De Britse neuroloog Dr. John Lorberr benadrukte in een artikel uit 1980 in Wetenschap zette vraagtekens bij het idee dat de grootte van de hersenen de belangrijkste overweging is voor menselijke intelligentie (Lewin 1980). Lorber bestudeerde veel gevallen van hydrocephalus ('water in de hersenen') en concludeerde dat zelfs als het grootste deel van de hersenschors van de hersenen (de buitenste laag van de hersenen) ontbreekt, patiënten een normaal leven kunnen leiden. Wetenschap schrijver Roger Lewin citeert Lorber in zijn artikel:
“Er is een jonge student aan deze universiteit [Sheffield University] die een IQ van 126 heeft, een eerste klas graad in wiskunde heeft behaald en sociaal volkomen normaal is.

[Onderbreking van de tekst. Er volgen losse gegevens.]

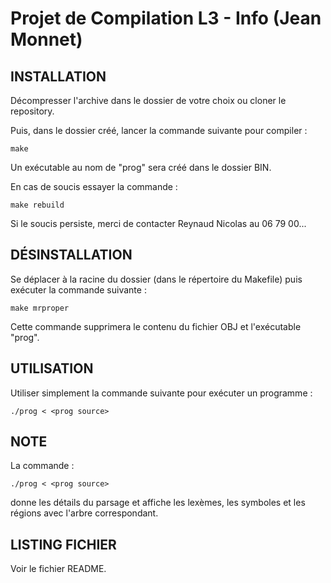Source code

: Projet de Compilation L3 - Info (Jean Monnet)
============================================

INSTALLATION
------------

Décompresser l'archive dans le dossier de votre choix ou cloner le repository.

Puis, dans le dossier créé, lancer la commande suivante pour compiler :

    make

Un exécutable au nom de "prog" sera créé dans le dossier BIN.

En cas de soucis essayer la commande :

    make rebuild

Si le soucis persiste, merci de contacter Reynaud Nicolas au 06 79 00...

DÉSINSTALLATION
---------------
Se déplacer à la racine du dossier (dans le répertoire du Makefile) puis exécuter la commande suivante :

    make mrproper

Cette commande supprimera le contenu du fichier OBJ et l'exécutable "prog".
	
	
UTILISATION
-----------
Utiliser simplement la commande suivante pour exécuter un programme : 

    ./prog < <prog source>

NOTE
----
La commande : 

    ./prog < <prog source>

donne les détails du parsage et affiche les lexèmes, les symboles et les régions avec l'arbre correspondant.


LISTING FICHIER 
---------------
Voir le fichier README.
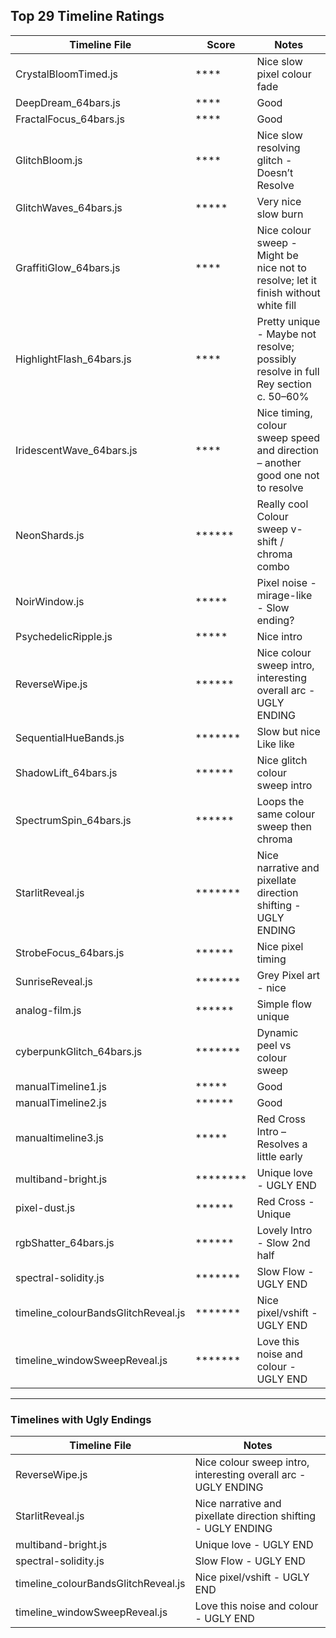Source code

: ## Top 29 Timeline Ratings

| Timeline File                        | Score            | Notes                                                                              |
| ------------------------------------ | ---------------- | ---------------------------------------------------------------------------------- |
| CrystalBloomTimed.js                 | \*\*\*\*         | Nice slow pixel colour fade                                                        |
| DeepDream\_64bars.js                 | \*\*\*\*         | Good                                                                               |
| FractalFocus\_64bars.js              | \*\*\*\*         | Good                                                                               |
| GlitchBloom.js                       | \*\*\*\*         | Nice slow resolving glitch - Doesn’t Resolve                                       |
| GlitchWaves\_64bars.js               | \*\*\*\*\*       | Very nice slow burn                                                                |
| GraffitiGlow\_64bars.js              | \*\*\*\*         | Nice colour sweep - Might be nice not to resolve; let it finish without white fill |
| HighlightFlash\_64bars.js            | \*\*\*\*         | Pretty unique - Maybe not resolve; possibly resolve in full Rey section c. 50–60%  |
| IridescentWave\_64bars.js            | \*\*\*\*         | Nice timing, colour sweep speed and direction – another good one not to resolve    |
| NeonShards.js                        | \*\*\*\*\*\*     | Really cool Colour sweep v-shift / chroma combo                                    |
| NoirWindow\.js                       | \*\*\*\*\*       | Pixel noise - mirage-like - Slow ending?                                           |
| PsychedelicRipple.js                 | \*\*\*\*\*       | Nice intro                                                                         |
| ReverseWipe.js                       | \*\*\*\*\*\*     | Nice colour sweep intro, interesting overall arc - UGLY ENDING                     |
| SequentialHueBands.js                | \*\*\*\*\*\*\*   | Slow but nice Like like                                                            |
| ShadowLift\_64bars.js                | \*\*\*\*\*\*     | Nice glitch colour sweep intro                                                     |
| SpectrumSpin\_64bars.js              | \*\*\*\*\*\*     | Loops the same colour sweep then chroma                                            |
| StarlitReveal.js                     | \*\*\*\*\*\*\*   | Nice narrative and pixellate direction shifting - UGLY ENDING                      |
| StrobeFocus\_64bars.js               | \*\*\*\*\*\*     | Nice pixel timing                                                                  |
| SunriseReveal.js                     | \*\*\*\*\*\*\*   | Grey Pixel art - nice                                                              |
| analog-film.js                       | \*\*\*\*\*\*     | Simple flow unique                                                                 |
| cyberpunkGlitch\_64bars.js           | \*\*\*\*\*\*\*   | Dynamic peel vs colour sweep                                                       |
| manualTimeline1.js                   | \*\*\*\*\*       | Good                                                                               |
| manualTimeline2.js                   | \*\*\*\*\*\*     | Good                                                                               |
| manualtimeline3.js                   | \*\*\*\*\*       | Red Cross Intro – Resolves a little early                                          |
| multiband-bright.js                  | \*\*\*\*\*\*\*\* | Unique love - UGLY END                                                             |
| pixel-dust.js                        | \*\*\*\*\*\*     | Red Cross - Unique                                                                 |
| rgbShatter\_64bars.js                | \*\*\*\*\*\*     | Lovely Intro - Slow 2nd half                                                       |
| spectral-solidity.js                 | \*\*\*\*\*\*\*   | Slow Flow - UGLY END                                                               |
| timeline\_colourBandsGlitchReveal.js | \*\*\*\*\*\*\*   | Nice pixel/vshift - UGLY END                                                       |
| timeline\_windowSweepReveal.js       | \*\*\*\*\*\*\*   | Love this noise and colour - UGLY END                                              |

---

### Timelines with Ugly Endings

| Timeline File                        | Notes                                                          |
| ------------------------------------ | -------------------------------------------------------------- |
| ReverseWipe.js                       | Nice colour sweep intro, interesting overall arc - UGLY ENDING |
| StarlitReveal.js                     | Nice narrative and pixellate direction shifting - UGLY ENDING  |
| multiband-bright.js                  | Unique love - UGLY END                                         |
| spectral-solidity.js                 | Slow Flow - UGLY END                                           |
| timeline\_colourBandsGlitchReveal.js | Nice pixel/vshift - UGLY END                                   |
| timeline\_windowSweepReveal.js       | Love this noise and colour - UGLY END                          |
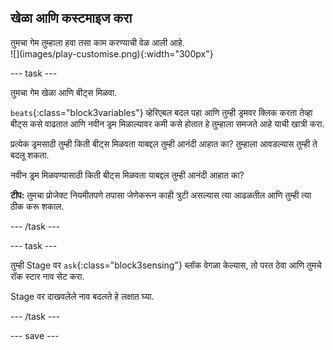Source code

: ## खेळा आणि कस्टमाइज करा

<div style="display: flex; flex-wrap: wrap">
<div style="flex-basis: 200px; flex-grow: 1; margin-right: 15px;">
तुमचा गेम तुम्हाला हवा तसा काम करण्याची वेळ आली आहे.
</div>
<div>
![](images/play-customise.png){:width="300px"}
</div>
</div>

--- task ---

तुमचा गेम खेळा आणि बीट्स मिळवा.

`beats`{:class="block3variables"} व्हेरिएबल बदल पहा आणि तुम्ही ड्रमवर क्लिक करता तेव्हा बीट्स कसे वाढतात आणि नवीन ड्रम मिळाल्यावर कमी कसे होतात हे तुम्हाला समजते आहे याची खात्री करा.

प्रत्येक ड्रमसाठी तुम्ही किती बीट्स मिळवता याबद्दल तुम्ही आनंदी आहात का? तुम्हाला आवडल्यास तुम्ही ते बदलू शकता.

नवीन ड्रम मिळवण्यासाठी किती बीट्स मिळवता याबद्दल तुम्ही आनंदी आहात का?

**टीप:** तुमचा प्रोजेक्ट नियमीतपणे तपासा जेणेकरून काही त्रुटी असल्यास त्या आढळतील आणि तुम्ही त्या ठीक करू शकाल.

--- /task ---

--- task ---

तुम्ही Stage वर `ask`{:class="block3sensing"} ब्लॉक वेगळा केल्यास, तो परत ठेवा आणि तुमचे रॉक स्टार नाव सेट करा.

Stage वर दाखवलेले नाव बदलते हे लक्षात घ्या.

--- /task ---

--- save ---
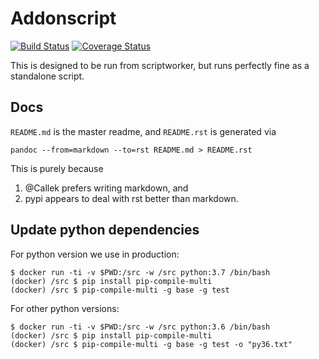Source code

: Addonscript
==============

[![Build Status](https://travis-ci.org/mozilla-releng/addonscript.svg?branch=master)](https://travis-ci.org/mozilla-releng/addonscript) [![Coverage Status](https://coveralls.io/repos/github/mozilla-releng/addonscript/badge.svg?branch=master)](https://coveralls.io/github/mozilla-releng/addonscript?branch=master)

This is designed to be run from scriptworker, but runs perfectly fine as a standalone script.


Docs
----
`README.md` is the master readme, and `README.rst` is generated via

    pandoc --from=markdown --to=rst README.md > README.rst

This is purely because

1. @Callek prefers writing markdown, and
1. pypi appears to deal with rst better than markdown.


Update python dependencies
--------------------------

For python version we use in production:

    $ docker run -ti -v $PWD:/src -w /src python:3.7 /bin/bash
    (docker) /src $ pip install pip-compile-multi
    (docker) /src $ pip-compile-multi -g base -g test

For other python versions:

    $ docker run -ti -v $PWD:/src -w /src python:3.6 /bin/bash
    (docker) /src $ pip install pip-compile-multi
    (docker) /src $ pip-compile-multi -g base -g test -o "py36.txt"
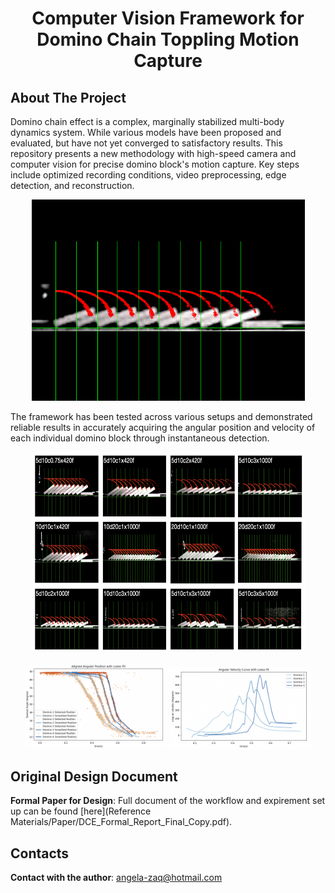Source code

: <h1 align="center">Computer Vision Framework for Domino Chain Toppling Motion Capture</h1>

## About The Project

Domino chain effect is a complex, marginally stabilized multi-body dynamics system. While various models have been proposed and evaluated, but have not yet converged to satisfactory results. This repository presents a new methodology with high-speed camera and computer vision for precise domino block's motion capture. Key steps include optimized recording conditions, video preprocessing, edge detection, and reconstruction.
<br />

<div align="center">
    <img src="Reference Materials/Images/5d10c2x1000f.png" alt="sample-trajectory" width="437" height="322">
  </a>
</div>

The framework has been tested across various setups and demonstrated reliable results in accurately acquiring the angular position and velocity of each individual domino block through instantaneous detection.

<div align="center">
    <img src="Reference Materials/Images/detection for different set up.png" alt="with-diff-setup" width="437" height="322">
  </a>
</div>

<p align="center">
  <img src="Reference Materials/Images/Angular Position.png" alt="Image 1" width="45%">
  <img src="Reference Materials/Images/Angular Velocity.png" alt="Image 2" width="45%">
</p>

## Original Design Document

**Formal Paper for Design**: Full document of the workflow and expirement set up can be found
[here](Reference Materials/Paper/DCE_Formal_Report_Final_Copy.pdf).

## Contacts

**Contact with the author**: angela-zaq@hotmail.com

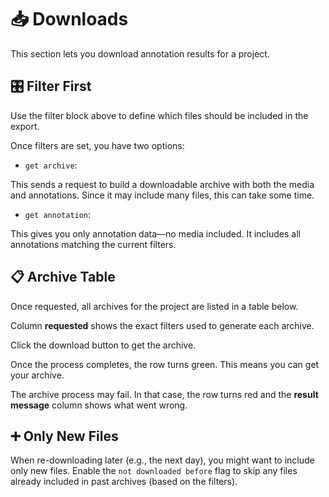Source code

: # 📥 Downloads

This section lets you download annotation results for a project.

<!-- <img src="/docs/assets/" alt="downloads"> -->

## 🎛️ Filter First

Use the filter block above to define which files should be included in the export.

<!-- <img src="/docs/assets/" alt="downloads"> -->

Once filters are set, you have two options:

- `get archive`:

This sends a request to build a downloadable archive with both the media and annotations.
Since it may include many files, this can take some time.

- `get annotation`:

This gives you only annotation data—no media included.
It includes all annotations matching the current filters.

<!-- <img src="/docs/assets/" alt="downloads_filters"> -->

## 📋 Archive Table

Once requested, all archives for the project are listed in a table below.

Column **requested** shows the exact filters used to generate each archive.

Click the download button to get the archive.

<!-- <img src="/docs/assets/" alt="downloads_table"> -->

Once the process completes, the row turns green. This means you can get your archive.

<!-- <img src="/docs/assets/" alt="downloads_table_ok"> -->

The archive process may fail.
In that case, the row turns red and the **result message** column shows what went wrong.

<!-- <img src="/docs/assets/" alt="downloads_table_fail"> -->

## ➕ Only New Files
When re-downloading later (e.g., the next day), you might want to include only new files.
Enable the `not downloaded before` flag to skip any files already included in past archives (based on the filters).
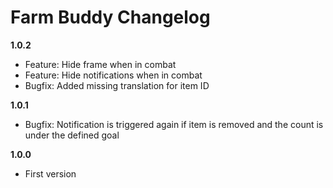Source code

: # Farm Buddy Changelog

**1.0.2**
* Feature: Hide frame when in combat
* Feature: Hide notifications when in combat
* Bugfix: Added missing translation for item ID

**1.0.1**
* Bugfix: Notification is triggered again if item is removed and the count is under the defined goal

**1.0.0**
* First version

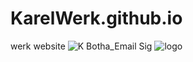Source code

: # KarelWerk.github.io
werk website
![K Botha_Email Sig](https://user-images.githubusercontent.com/127853185/225006801-d8f90c80-2e31-47ed-863b-1fd1234ac6c7.png)
![logo](https://user-images.githubusercontent.com/127853185/225555910-d3b2a028-06f4-471d-98fb-9d4b24f7b95b.png)
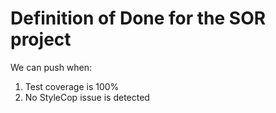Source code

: Definition of Done for the SOR project
======================================

We can push when:
1. Test coverage is 100%
1. No StyleCop issue is detected
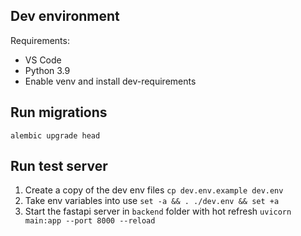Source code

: ## Dev environment

Requirements:
* VS Code
* Python 3.9
* Enable venv and install dev-requirements

## Run migrations

`alembic upgrade head`

## Run test server

1. Create a copy of the dev env files `cp dev.env.example dev.env`
2. Take env variables into use `set -a && . ./dev.env && set +a`
3. Start the fastapi server in  `backend` folder with hot refresh `uvicorn main:app --port 8000 --reload`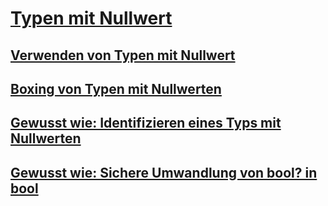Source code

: # [Typen mit Nullwert](index.md)
## [Verwenden von Typen mit Nullwert](using-nullable-types.md)
## [Boxing von Typen mit Nullwerten](boxing-nullable-types.md)
## [Gewusst wie: Identifizieren eines Typs mit Nullwerten](how-to-identify-a-nullable-type.md)
## [Gewusst wie: Sichere Umwandlung von bool? in bool](how-to-safely-cast-from-bool-to-bool.md)
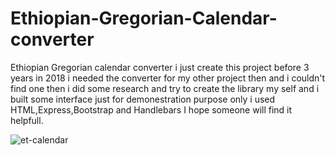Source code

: # Ethiopian-Gregorian-Calendar-converter
Ethiopian Gregorian calendar converter i just create this project before 3 years in 2018 i needed the converter for my other project then and i couldn't
find one then i did some research and try to create the library my self and i built some interface just for demonestration purpose only
i used HTML,Express,Bootstrap and Handlebars
I hope someone will find it helpfull. 

![et-calendar](https://user-images.githubusercontent.com/61553478/196739508-0d8788ae-045b-4621-bd7c-a8f4908fdfb6.png)
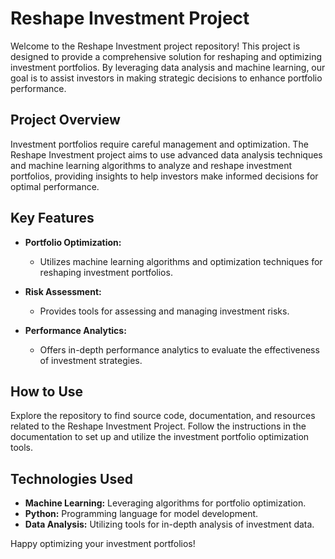 # Reshape Investment Project

Welcome to the Reshape Investment project repository! This project is designed to provide a comprehensive solution for reshaping and optimizing investment portfolios. By leveraging data analysis and machine learning, our goal is to assist investors in making strategic decisions to enhance portfolio performance.

## Project Overview

Investment portfolios require careful management and optimization. The Reshape Investment project aims to use advanced data analysis techniques and machine learning algorithms to analyze and reshape investment portfolios, providing insights to help investors make informed decisions for optimal performance.

## Key Features

- **Portfolio Optimization:**
  - Utilizes machine learning algorithms and optimization techniques for reshaping investment portfolios.

- **Risk Assessment:**
  - Provides tools for assessing and managing investment risks.

- **Performance Analytics:**
  - Offers in-depth performance analytics to evaluate the effectiveness of investment strategies.

## How to Use

Explore the repository to find source code, documentation, and resources related to the Reshape Investment Project. Follow the instructions in the documentation to set up and utilize the investment portfolio optimization tools.

## Technologies Used

- **Machine Learning:** Leveraging algorithms for portfolio optimization.
- **Python:** Programming language for model development.
- **Data Analysis:** Utilizing tools for in-depth analysis of investment data.

Happy optimizing your investment portfolios!
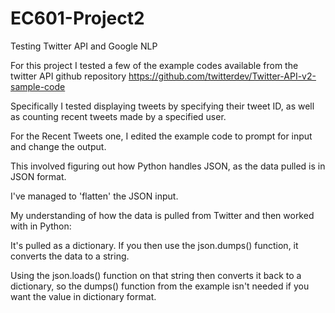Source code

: # EC601-Project2
Testing Twitter API and Google NLP

For this project I tested a few of the example codes available from the twitter API github repository
https://github.com/twitterdev/Twitter-API-v2-sample-code

Specifically I tested displaying tweets by specifying their tweet ID, as well as counting recent tweets made by a specified user.

For the Recent Tweets one, I edited the example code to prompt for input and change the output.

This involved figuring out how Python handles JSON, as the data pulled is in JSON format.

I've managed to 'flatten' the JSON input.

My understanding of how the data is pulled from Twitter and then worked with in Python:

It's pulled as a dictionary. If you then use the json.dumps() function, it converts the data to a string.

Using the json.loads() function on that string then converts it back to a dictionary, so the dumps() function from the example isn't needed if you want the
value in dictionary format.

En toch heeft de jongen vrijwel geen hersenen ... Toen we een hersenscan op hem deden, zagen we dat in plaats van de normale 4.5 centimeter dikte hersenweefsel tussen de ventrikels en het corticale oppervlak, er slechts een dun laagje mantel was van een millimeter groot. of zo. Zijn schedel is voornamelijk gevuld met hersenvocht. "
Lorbers provocerende bevindingen suggereren dat we onze lang gekoesterde opvattingen over hoe de hersenen werken en de fysieke basis van menselijke intelligentie moeten heroverwegen. Ik dien in de epiloog van The Biology of Belief dat menselijke intelligentie alleen volledig kan worden begrepen als we geest ("energie") of wat kwantumfysica-onderlegde psychologen de "bovenbewuste" geest noemen, erbij betrekken.
Referenties
1. The Biology of Belief
2. Lewin, R. (1980). "Is je brein echt nodig?" Wetenschap 210: 1232-1234.